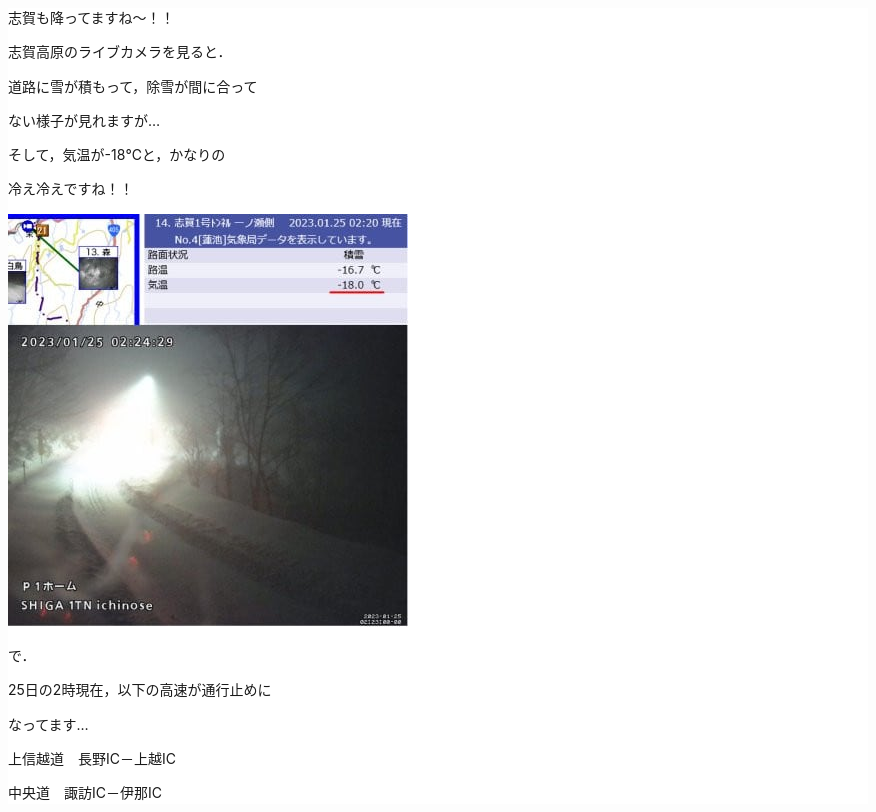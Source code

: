 
志賀も降ってますね～！！


志賀高原のライブカメラを見ると．


道路に雪が積もって，除雪が間に合って


ない様子が見れますが…


そして，気温が-18℃と，かなりの


冷え冷えですね！！




![cea7ead7ba14377a264507f1f89e8645.jpg](images/cea7ead7ba14377a264507f1f89e8645.jpg)







で．


25日の2時現在，以下の高速が通行止めに


なってます…


上信越道　長野IC－上越IC


中央道　諏訪IC－伊那IC

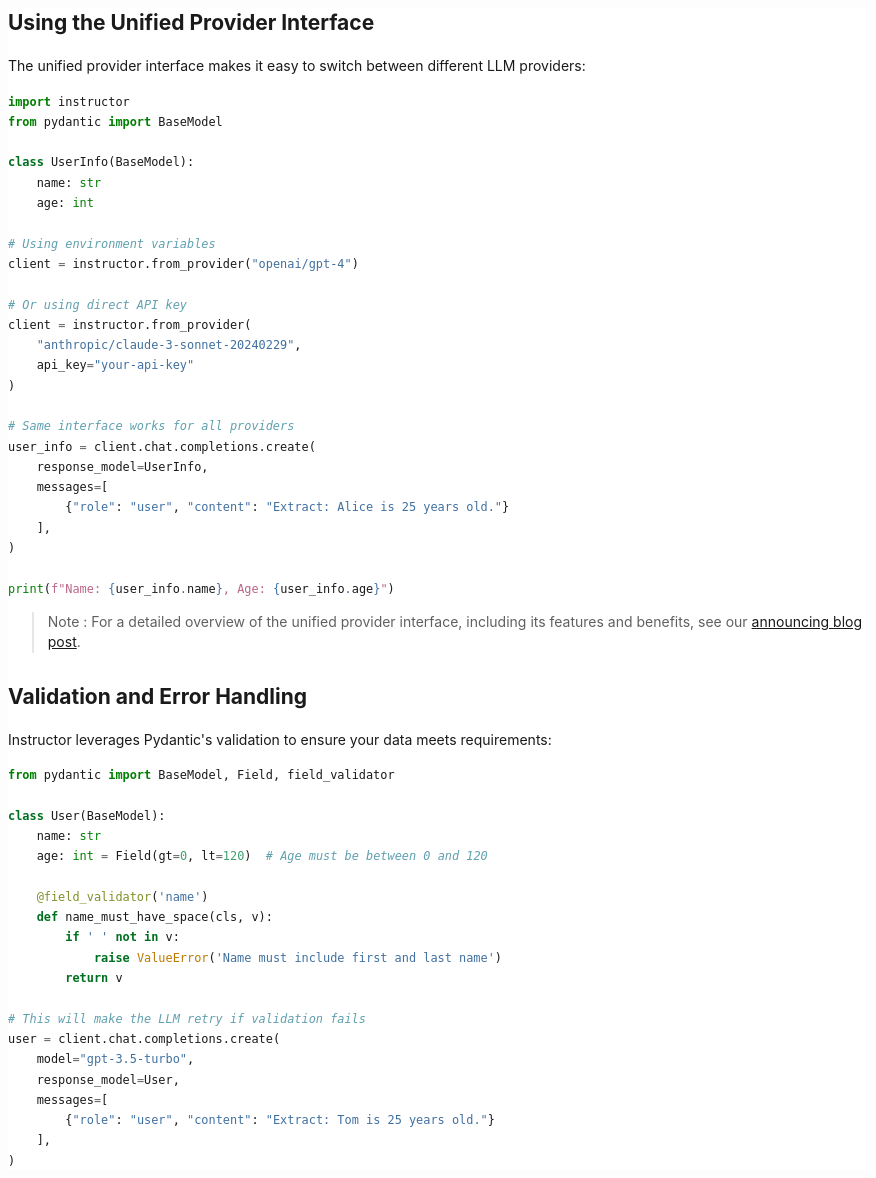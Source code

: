 ## Using the Unified Provider Interface

The unified provider interface makes it easy to switch between different LLM providers:

```python
import instructor
from pydantic import BaseModel

class UserInfo(BaseModel):
    name: str
    age: int

# Using environment variables
client = instructor.from_provider("openai/gpt-4")

# Or using direct API key
client = instructor.from_provider(
    "anthropic/claude-3-sonnet-20240229",
    api_key="your-api-key"
)

# Same interface works for all providers
user_info = client.chat.completions.create(
    response_model=UserInfo,
    messages=[
        {"role": "user", "content": "Extract: Alice is 25 years old."}
    ],
)

print(f"Name: {user_info.name}, Age: {user_info.age}")
```

> Note : For a detailed overview of the unified provider interface, including its features and benefits, see our [announcing blog post](blog/posts/announcing-unified-provider-interface.md).
    
## Validation and Error Handling

Instructor leverages Pydantic's validation to ensure your data meets requirements:

```python
from pydantic import BaseModel, Field, field_validator

class User(BaseModel):
    name: str
    age: int = Field(gt=0, lt=120)  # Age must be between 0 and 120
    
    @field_validator('name')
    def name_must_have_space(cls, v):
        if ' ' not in v:
            raise ValueError('Name must include first and last name')
        return v

# This will make the LLM retry if validation fails
user = client.chat.completions.create(
    model="gpt-3.5-turbo",
    response_model=User,
    messages=[
        {"role": "user", "content": "Extract: Tom is 25 years old."}
    ],
)
```
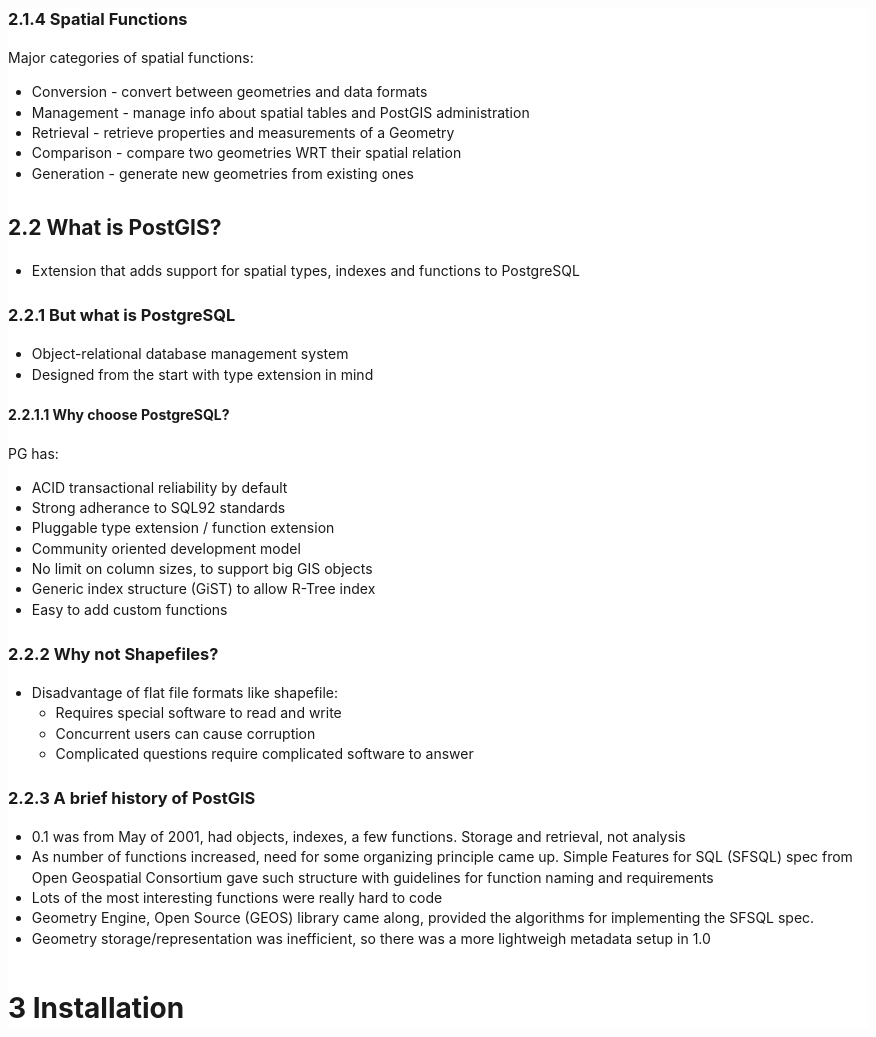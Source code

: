 ### 2.1.4 Spatial Functions

Major categories of spatial functions:

* Conversion - convert between geometries and data formats
* Management - manage info about spatial tables and PostGIS administration
* Retrieval - retrieve properties and measurements of a Geometry
* Comparison - compare two geometries WRT their spatial relation
* Generation - generate new geometries from existing ones

## 2.2 What is PostGIS?

* Extension that adds support for spatial types, indexes and functions to PostgreSQL

### 2.2.1 But what is PostgreSQL

* Object-relational database management system
* Designed from the start with type extension in mind

#### 2.2.1.1 Why choose PostgreSQL?

PG has:

* ACID transactional reliability by default
* Strong adherance to SQL92 standards
* Pluggable type extension / function extension
* Community oriented development model
* No limit on column sizes, to support big GIS objects
* Generic index structure (GiST) to allow R-Tree index
* Easy to add custom functions

### 2.2.2 Why not Shapefiles?

* Disadvantage of flat file formats like shapefile:
    * Requires special software to read and write
    * Concurrent users can cause corruption
    * Complicated questions require complicated software to answer

### 2.2.3 A brief history of PostGIS

* 0.1 was from May of 2001, had objects, indexes, a few functions. Storage and retrieval, not analysis
* As number of functions increased, need for some organizing principle came up. Simple Features for SQL (SFSQL) spec from Open Geospatial Consortium gave such structure with guidelines for function naming and requirements
* Lots of the most interesting functions were really hard to code
* Geometry Engine, Open Source (GEOS) library came along, provided the algorithms for implementing the SFSQL spec.
* Geometry storage/representation was inefficient, so there was a more lightweigh metadata setup in 1.0

# 3 Installation
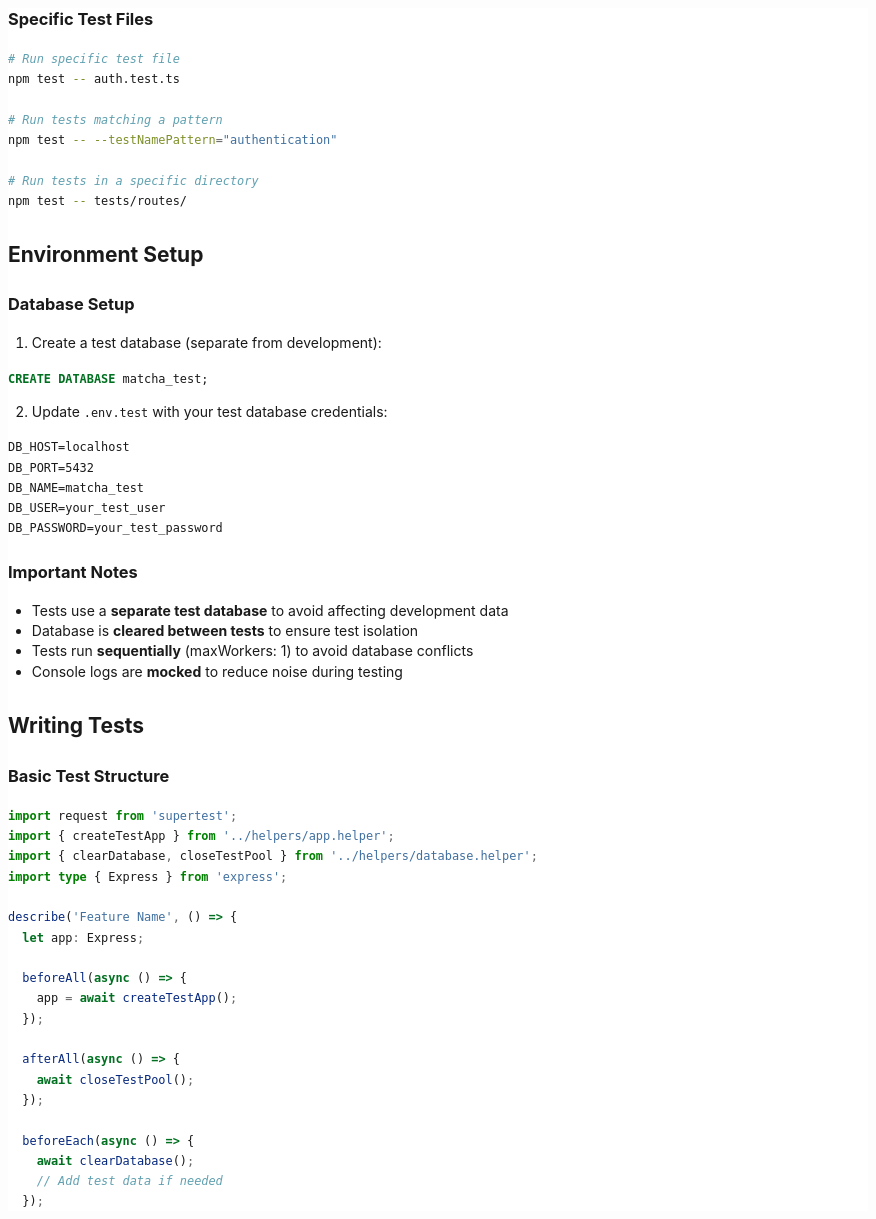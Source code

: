### Specific Test Files

```bash
# Run specific test file
npm test -- auth.test.ts

# Run tests matching a pattern
npm test -- --testNamePattern="authentication"

# Run tests in a specific directory
npm test -- tests/routes/
```

## Environment Setup

### Database Setup

1. Create a test database (separate from development):
```sql
CREATE DATABASE matcha_test;
```

2. Update `.env.test` with your test database credentials:
```env
DB_HOST=localhost
DB_PORT=5432
DB_NAME=matcha_test
DB_USER=your_test_user
DB_PASSWORD=your_test_password
```

### Important Notes

- Tests use a **separate test database** to avoid affecting development data
- Database is **cleared between tests** to ensure test isolation
- Tests run **sequentially** (maxWorkers: 1) to avoid database conflicts
- Console logs are **mocked** to reduce noise during testing

## Writing Tests

### Basic Test Structure

```typescript
import request from 'supertest';
import { createTestApp } from '../helpers/app.helper';
import { clearDatabase, closeTestPool } from '../helpers/database.helper';
import type { Express } from 'express';

describe('Feature Name', () => {
  let app: Express;

  beforeAll(async () => {
    app = await createTestApp();
  });

  afterAll(async () => {
    await closeTestPool();
  });

  beforeEach(async () => {
    await clearDatabase();
    // Add test data if needed
  });

```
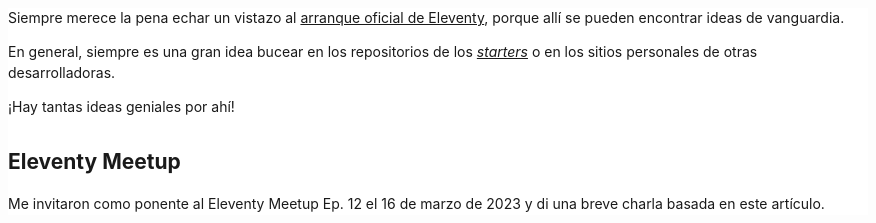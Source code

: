 Siempre merece la pena echar un vistazo al [arranque oficial de Eleventy](https://github.com/11ty/eleventy-base-blog/blob/main/eleventy.config.js), porque allí se pueden encontrar ideas de vanguardia.

En general, siempre es una gran idea bucear en los repositorios de los _[starters](https://www.11ty.dev/docs/starter/)_ o en los sitios personales de otras desarrolladoras.

¡Hay tantas ideas geniales por ahí!

## Eleventy Meetup

Me invitaron como ponente al Eleventy Meetup Ep. 12 el 16 de marzo de 2023 y di una breve charla basada en este artículo.

<div><custom-youtube @slug="nlaN-mifrWk" @label="How to keep your Eleventy config file organized"></custom-youtube></div>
********************
[ACTIVITY]: What is needed is a verbatim copy of the material, minus its pictures.

[RESPONSE TO THE TASK]:
Source code

: 
志賀も降ってますね～！！


志賀高原のライブカメラを見ると．


道路に雪が積もって，除雪が間に合って


ない様子が見れますが…


そして，気温が-18℃と，かなりの


冷え冷えですね！！




![cea7ead7ba14377a264507f1f89e8645.jpg](images/cea7ead7ba14377a264507f1f89e8645.jpg)







で．


25日の2時現在，以下の高速が通行止めに


なってます…


上信越道　長野IC－上越IC


中央道　諏訪IC－伊那IC

Source code

: ## Using the Unified Provider Interface

The unified provider interface makes it easy to switch between different LLM providers:

```python
import instructor
from pydantic import BaseModel

class UserInfo(BaseModel):
    name: str
    age: int

# Using environment variables
client = instructor.from_provider("openai/gpt-4")

# Or using direct API key
client = instructor.from_provider(
    "anthropic/claude-3-sonnet-20240229",
    api_key="your-api-key"
)

# Same interface works for all providers
user_info = client.chat.completions.create(
    response_model=UserInfo,
    messages=[
        {"role": "user", "content": "Extract: Alice is 25 years old."}
    ],
)

print(f"Name: {user_info.name}, Age: {user_info.age}")
```

> Note : For a detailed overview of the unified provider interface, including its features and benefits, see our [announcing blog post](blog/posts/announcing-unified-provider-interface.md).
    
## Validation and Error Handling

Instructor leverages Pydantic's validation to ensure your data meets requirements:

```python
from pydantic import BaseModel, Field, field_validator

class User(BaseModel):
    name: str
    age: int = Field(gt=0, lt=120)  # Age must be between 0 and 120
    
    @field_validator('name')
    def name_must_have_space(cls, v):
        if ' ' not in v:
            raise ValueError('Name must include first and last name')
        return v

# This will make the LLM retry if validation fails
user = client.chat.completions.create(
    model="gpt-3.5-turbo",
    response_model=User,
    messages=[
        {"role": "user", "content": "Extract: Tom is 25 years old."}
    ],
)
```
Source code

: ### 2.1.4 Spatial Functions

Major categories of spatial functions:

* Conversion - convert between geometries and data formats
* Management - manage info about spatial tables and PostGIS administration
* Retrieval - retrieve properties and measurements of a Geometry
* Comparison - compare two geometries WRT their spatial relation
* Generation - generate new geometries from existing ones

## 2.2 What is PostGIS?

* Extension that adds support for spatial types, indexes and functions to PostgreSQL

### 2.2.1 But what is PostgreSQL

* Object-relational database management system
* Designed from the start with type extension in mind

#### 2.2.1.1 Why choose PostgreSQL?

PG has:

* ACID transactional reliability by default
* Strong adherance to SQL92 standards
* Pluggable type extension / function extension
* Community oriented development model
* No limit on column sizes, to support big GIS objects
* Generic index structure (GiST) to allow R-Tree index
* Easy to add custom functions

### 2.2.2 Why not Shapefiles?

* Disadvantage of flat file formats like shapefile:
    * Requires special software to read and write
    * Concurrent users can cause corruption
    * Complicated questions require complicated software to answer

### 2.2.3 A brief history of PostGIS

* 0.1 was from May of 2001, had objects, indexes, a few functions. Storage and retrieval, not analysis
* As number of functions increased, need for some organizing principle came up. Simple Features for SQL (SFSQL) spec from Open Geospatial Consortium gave such structure with guidelines for function naming and requirements
* Lots of the most interesting functions were really hard to code
* Geometry Engine, Open Source (GEOS) library came along, provided the algorithms for implementing the SFSQL spec.
* Geometry storage/representation was inefficient, so there was a more lightweigh metadata setup in 1.0

# 3 Installation
Source code

:### Specific Test Files

```bash
# Run specific test file
npm test -- auth.test.ts

# Run tests matching a pattern
npm test -- --testNamePattern="authentication"

# Run tests in a specific directory
npm test -- tests/routes/
```

## Environment Setup

### Database Setup

1. Create a test database (separate from development):
```sql
CREATE DATABASE matcha_test;
```

2. Update `.env.test` with your test database credentials:
```env
DB_HOST=localhost
DB_PORT=5432
DB_NAME=matcha_test
DB_USER=your_test_user
DB_PASSWORD=your_test_password
```

### Important Notes

- Tests use a **separate test database** to avoid affecting development data
- Database is **cleared between tests** to ensure test isolation
- Tests run **sequentially** (maxWorkers: 1) to avoid database conflicts
- Console logs are **mocked** to reduce noise during testing

## Writing Tests

### Basic Test Structure

```typescript
import request from 'supertest';
import { createTestApp } from '../helpers/app.helper';
import { clearDatabase, closeTestPool } from '../helpers/database.helper';
import type { Express } from 'express';

describe('Feature Name', () => {
  let app: Express;

  beforeAll(async () => {
    app = await createTestApp();
  });

  afterAll(async () => {
    await closeTestPool();
  });

  beforeEach(async () => {
    await clearDatabase();
    // Add test data if needed
  });

```
Source code

: Siempre merece la pena echar un vistazo al [arranque oficial de Eleventy](https://github.com/11ty/eleventy-base-blog/blob/main/eleventy.config.js), porque allí se pueden encontrar ideas de vanguardia.

En general, siempre es una gran idea bucear en los repositorios de los _[starters](https://www.11ty.dev/docs/starter/)_ o en los sitios personales de otras desarrolladoras.

¡Hay tantas ideas geniales por ahí!

## Eleventy Meetup

Me invitaron como ponente al Eleventy Meetup Ep. 12 el 16 de marzo de 2023 y di una breve charla basada en este artículo.

<div><custom-youtube @slug="nlaN-mifrWk" @label="How to keep your Eleventy config file organized"></custom-youtube></div>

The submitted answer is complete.